SGDFormer: One-stage Transformer-based Architecture for Cross-Spectral Stereo Image Guided Denoising
Runmin Zhang, Zhu Yu, Zehua Sheng, Jiacheng Ying, Si-Yuan Cao, Shu-Jie Chen, Bailin Yang, Junwei Li, Hui-Liang Shen
TL;DR
SGDFormer addresses cross-spectral stereo image guided denoising by eliminating explicit alignment and directly modeling stereo correspondence within a unified transformer framework. The core innovations are the Noise-Robust Cross-Attention (NRCA) and Spatially Variant Feature Fusion (SVFF), which together enable robust long-range correspondence and adaptive fusion under spectral and noise variations. Empirical results on synthetic and real-world datasets show state-of-the-art PSNR/SSIM/LPIPS gains with favorable compute cost, and ablations validate the contribution of NRCA and SVFF. The approach also demonstrates potential for unaligned guided restoration tasks, such as guided depth super-resolution, highlighting practical impact for mobile and cross-modal imaging pipelines.
Abstract
Cross-spectral image guided denoising has shown its great potential in recovering clean images with rich details, such as using the near-infrared image to guide the denoising process of the visible one. To obtain such image pairs, a feasible and economical way is to employ a stereo system, which is widely used on mobile devices. Current works attempt to generate an aligned guidance image to handle the disparity between two images. However, due to occlusion, spectral differences and noise degradation, the aligned guidance image generally exists ghosting and artifacts, leading to an unsatisfactory denoised result. To address this issue, we propose a one-stage transformer-based architecture, named SGDFormer, for cross-spectral Stereo image Guided Denoising.

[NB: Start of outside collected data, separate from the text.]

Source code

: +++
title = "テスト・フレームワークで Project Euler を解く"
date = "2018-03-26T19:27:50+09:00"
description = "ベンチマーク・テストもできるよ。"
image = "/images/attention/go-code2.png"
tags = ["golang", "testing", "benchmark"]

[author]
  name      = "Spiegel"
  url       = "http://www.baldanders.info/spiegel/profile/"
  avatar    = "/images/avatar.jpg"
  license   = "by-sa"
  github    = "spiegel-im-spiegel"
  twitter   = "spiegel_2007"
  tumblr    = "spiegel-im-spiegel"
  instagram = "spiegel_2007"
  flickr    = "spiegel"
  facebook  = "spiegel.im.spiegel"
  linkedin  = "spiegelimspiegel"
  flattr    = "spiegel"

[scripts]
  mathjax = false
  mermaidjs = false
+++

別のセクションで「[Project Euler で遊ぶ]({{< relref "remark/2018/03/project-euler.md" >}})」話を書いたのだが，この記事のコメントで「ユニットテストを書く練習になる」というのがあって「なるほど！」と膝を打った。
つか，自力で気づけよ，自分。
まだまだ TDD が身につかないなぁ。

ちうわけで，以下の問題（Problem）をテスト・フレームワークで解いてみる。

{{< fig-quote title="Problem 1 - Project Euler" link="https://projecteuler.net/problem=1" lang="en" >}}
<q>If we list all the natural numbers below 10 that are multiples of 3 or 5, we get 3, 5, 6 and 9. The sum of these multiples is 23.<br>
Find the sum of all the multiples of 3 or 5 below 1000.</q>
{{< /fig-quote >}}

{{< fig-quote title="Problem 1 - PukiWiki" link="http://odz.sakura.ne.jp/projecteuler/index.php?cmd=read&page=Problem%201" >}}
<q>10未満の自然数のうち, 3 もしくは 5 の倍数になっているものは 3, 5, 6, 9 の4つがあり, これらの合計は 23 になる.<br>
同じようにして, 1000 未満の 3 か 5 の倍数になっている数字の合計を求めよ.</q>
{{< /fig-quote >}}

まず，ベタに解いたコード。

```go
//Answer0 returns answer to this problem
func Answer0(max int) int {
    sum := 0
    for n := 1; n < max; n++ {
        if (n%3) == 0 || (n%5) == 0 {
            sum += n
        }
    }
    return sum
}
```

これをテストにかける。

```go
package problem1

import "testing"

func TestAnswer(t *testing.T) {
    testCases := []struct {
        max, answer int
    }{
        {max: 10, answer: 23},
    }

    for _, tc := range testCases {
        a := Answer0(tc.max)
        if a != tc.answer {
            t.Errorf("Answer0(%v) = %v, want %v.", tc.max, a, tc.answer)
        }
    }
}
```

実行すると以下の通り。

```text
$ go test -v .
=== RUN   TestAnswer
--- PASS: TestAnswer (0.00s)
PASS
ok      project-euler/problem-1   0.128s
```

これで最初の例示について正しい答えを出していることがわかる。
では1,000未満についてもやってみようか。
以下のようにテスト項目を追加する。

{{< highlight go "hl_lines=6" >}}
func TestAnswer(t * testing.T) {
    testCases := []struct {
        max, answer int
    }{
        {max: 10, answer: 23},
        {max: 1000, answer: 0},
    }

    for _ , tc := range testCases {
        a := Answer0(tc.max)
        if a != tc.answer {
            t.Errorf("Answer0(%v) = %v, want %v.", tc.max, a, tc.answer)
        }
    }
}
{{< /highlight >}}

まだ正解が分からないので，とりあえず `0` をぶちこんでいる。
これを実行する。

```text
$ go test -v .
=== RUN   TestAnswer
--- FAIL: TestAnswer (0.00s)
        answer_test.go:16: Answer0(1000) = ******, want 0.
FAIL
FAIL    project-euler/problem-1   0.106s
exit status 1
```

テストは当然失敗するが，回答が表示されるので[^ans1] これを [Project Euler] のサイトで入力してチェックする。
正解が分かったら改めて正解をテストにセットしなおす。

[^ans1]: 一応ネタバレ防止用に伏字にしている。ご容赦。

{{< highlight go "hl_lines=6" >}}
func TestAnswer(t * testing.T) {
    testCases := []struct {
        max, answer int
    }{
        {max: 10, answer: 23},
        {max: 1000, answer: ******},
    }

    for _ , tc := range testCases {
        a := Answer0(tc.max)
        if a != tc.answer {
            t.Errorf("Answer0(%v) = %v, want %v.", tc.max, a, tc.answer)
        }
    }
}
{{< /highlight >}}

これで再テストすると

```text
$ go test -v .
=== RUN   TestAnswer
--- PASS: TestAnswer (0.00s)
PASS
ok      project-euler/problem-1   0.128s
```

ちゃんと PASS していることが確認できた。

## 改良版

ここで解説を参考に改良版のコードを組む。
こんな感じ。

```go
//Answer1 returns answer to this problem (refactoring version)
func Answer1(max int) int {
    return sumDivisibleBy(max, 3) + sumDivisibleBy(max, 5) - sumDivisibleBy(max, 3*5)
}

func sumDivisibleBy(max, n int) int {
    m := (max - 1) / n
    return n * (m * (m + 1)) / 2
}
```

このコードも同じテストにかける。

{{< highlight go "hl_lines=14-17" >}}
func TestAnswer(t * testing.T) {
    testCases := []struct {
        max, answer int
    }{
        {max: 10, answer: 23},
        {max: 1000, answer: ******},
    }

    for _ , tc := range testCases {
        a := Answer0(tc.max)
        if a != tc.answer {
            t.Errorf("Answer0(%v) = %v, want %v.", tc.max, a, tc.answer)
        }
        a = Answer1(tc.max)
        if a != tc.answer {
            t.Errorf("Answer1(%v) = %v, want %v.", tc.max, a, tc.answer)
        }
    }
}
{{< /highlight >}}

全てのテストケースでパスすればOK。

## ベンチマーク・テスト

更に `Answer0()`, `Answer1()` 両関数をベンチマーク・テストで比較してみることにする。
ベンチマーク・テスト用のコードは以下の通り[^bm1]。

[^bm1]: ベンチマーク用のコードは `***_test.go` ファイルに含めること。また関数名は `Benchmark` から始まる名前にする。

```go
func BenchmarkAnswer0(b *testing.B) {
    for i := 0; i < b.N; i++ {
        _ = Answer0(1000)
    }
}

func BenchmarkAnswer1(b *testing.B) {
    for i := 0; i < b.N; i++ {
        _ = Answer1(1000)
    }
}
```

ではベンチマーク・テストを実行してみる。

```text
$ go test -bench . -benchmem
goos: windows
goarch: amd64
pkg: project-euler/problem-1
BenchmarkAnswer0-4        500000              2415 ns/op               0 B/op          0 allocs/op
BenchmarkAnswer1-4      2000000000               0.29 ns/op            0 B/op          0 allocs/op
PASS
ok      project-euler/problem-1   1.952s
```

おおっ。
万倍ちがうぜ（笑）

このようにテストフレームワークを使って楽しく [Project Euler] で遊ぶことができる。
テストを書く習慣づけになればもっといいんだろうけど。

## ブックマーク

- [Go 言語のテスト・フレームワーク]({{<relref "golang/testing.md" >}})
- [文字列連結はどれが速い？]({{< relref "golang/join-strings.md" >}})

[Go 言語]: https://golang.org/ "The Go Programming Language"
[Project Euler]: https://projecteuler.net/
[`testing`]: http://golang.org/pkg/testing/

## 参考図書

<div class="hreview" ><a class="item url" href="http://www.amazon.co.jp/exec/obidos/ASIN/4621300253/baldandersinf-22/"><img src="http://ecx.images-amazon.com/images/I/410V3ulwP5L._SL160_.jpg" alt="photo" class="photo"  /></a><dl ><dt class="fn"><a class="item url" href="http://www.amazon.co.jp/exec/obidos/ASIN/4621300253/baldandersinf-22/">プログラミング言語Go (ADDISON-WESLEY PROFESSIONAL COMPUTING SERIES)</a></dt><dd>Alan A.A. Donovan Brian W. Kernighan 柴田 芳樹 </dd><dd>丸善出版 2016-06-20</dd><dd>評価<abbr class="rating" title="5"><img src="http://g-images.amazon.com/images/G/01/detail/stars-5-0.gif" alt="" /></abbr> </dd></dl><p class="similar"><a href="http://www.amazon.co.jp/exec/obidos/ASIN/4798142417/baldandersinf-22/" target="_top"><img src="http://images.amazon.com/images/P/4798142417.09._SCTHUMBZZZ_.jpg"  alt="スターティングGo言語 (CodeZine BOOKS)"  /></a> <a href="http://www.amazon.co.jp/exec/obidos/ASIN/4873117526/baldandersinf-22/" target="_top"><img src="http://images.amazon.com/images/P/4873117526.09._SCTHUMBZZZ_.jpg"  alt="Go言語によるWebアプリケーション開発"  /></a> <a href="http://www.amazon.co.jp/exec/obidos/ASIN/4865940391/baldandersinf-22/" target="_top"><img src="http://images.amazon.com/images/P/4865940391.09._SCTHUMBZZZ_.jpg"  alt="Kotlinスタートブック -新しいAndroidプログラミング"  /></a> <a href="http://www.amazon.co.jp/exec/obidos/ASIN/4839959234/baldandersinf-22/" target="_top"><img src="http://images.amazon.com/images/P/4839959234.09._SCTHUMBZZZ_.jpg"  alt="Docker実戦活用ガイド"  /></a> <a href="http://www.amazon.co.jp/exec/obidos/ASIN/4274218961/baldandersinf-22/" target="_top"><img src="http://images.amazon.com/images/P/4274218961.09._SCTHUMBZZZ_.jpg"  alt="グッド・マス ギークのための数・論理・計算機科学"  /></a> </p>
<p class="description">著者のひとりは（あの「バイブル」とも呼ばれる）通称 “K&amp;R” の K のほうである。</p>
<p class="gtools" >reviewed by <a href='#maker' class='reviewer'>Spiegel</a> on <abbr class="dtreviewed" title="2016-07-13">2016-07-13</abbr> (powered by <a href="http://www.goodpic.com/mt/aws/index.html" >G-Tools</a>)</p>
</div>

The architecture integrates the correspondence modeling and feature fusion of stereo images into a unified network. Our transformer block contains a noise-robust cross-attention (NRCA) module and a spatially variant feature fusion (SVFF) module. The NRCA module captures the long-range correspondence of two images in a coarse-to-fine manner to alleviate the interference of noise. The SVFF module further enhances salient structures and suppresses harmful artifacts through dynamically selecting useful information. Thanks to the above design, our SGDFormer can restore artifact-free images with fine structures, and achieves state-of-the-art performance on various datasets. Additionally, our SGDFormer can be extended to handle other unaligned cross-model guided restoration tasks such as guided depth super-resolution.